**Exercise directions**
Could you write out the line containing "要求**作业项**数 - 选择的时间段和维度下所有归档的**作业组**中根据现场情况实际的要求完成的**作业项**总数。" and all the lines below it in the data, exactly, through the final one and nothing else?

**Data**

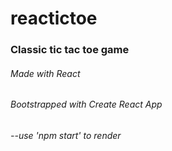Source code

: # reactictoe

### Classic tic tac toe game 

###### Made with React

###### Bootstrapped with Create React App

###### --use 'npm start' to render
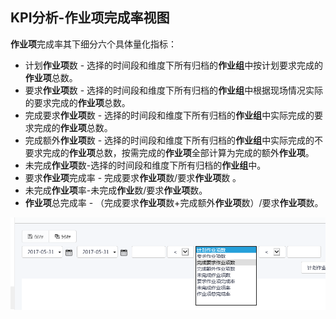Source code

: ## KPI分析-作业项完成率视图
**作业项**完成率其下细分六个具体量化指标：

* 计划**作业项**数 - 选择的时间段和维度下所有归档的**作业组**中按计划要求完成的**作业项**总数。 
* 要求**作业项**数 - 选择的时间段和维度下所有归档的**作业组**中根据现场情况实际的要求完成的**作业项**总数。
* 完成要求**作业项**数 - 选择的时间段和维度下所有归档的**作业组**中实际完成的要求完成的**作业项**总数。 
* 完成额外**作业项**数 - 选择的时间段和维度下所有归档的**作业组**中实际完成的不要求完成的**作业项**总数，按需完成的**作业项**全部计算为完成的额外**作业项**。 
* 未完成**作业项**数-选择的时间段和维度下所有归档的**作业组**中。
* 要求**作业项**完成率 - 完成要求**作业项**数/要求**作业项**数 。 
* 未完成**作业项**率-未完成**作业**数/要求**作业项**数。
* **作业项**总完成率 - （完成要求**作业项**数+完成额外**作业项**数）/要求**作业项**数。

![](./images/按钮说明10.png)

**Your solution**
* 要求**作业项**数 - 选择的时间段和维度下所有归档的**作业组**中根据现场情况实际的要求完成的**作业项**总数。
* 完成要求**作业项**数 - 选择的时间段和维度下所有归档的**作业组**中实际完成的要求完成的**作业项**总数。 
* 完成额外**作业项**数 - 选择的时间段和维度下所有归档的**作业组**中实际完成的不要求完成的**作业项**总数，按需完成的**作业项**全部计算为完成的额外**作业项**。 
* 未完成**作业项**数-选择的时间段和维度下所有归档的**作业组**中。
* 要求**作业项**完成率 - 完成要求**作业项**数/要求**作业项**数 。 
* 未完成**作业项**率-未完成**作业**数/要求**作业项**数。
* **作业项**总完成率 - （完成要求**作业项**数+完成额外**作业项**数）/要求**作业项**数。

![](./images/按钮说明10.png)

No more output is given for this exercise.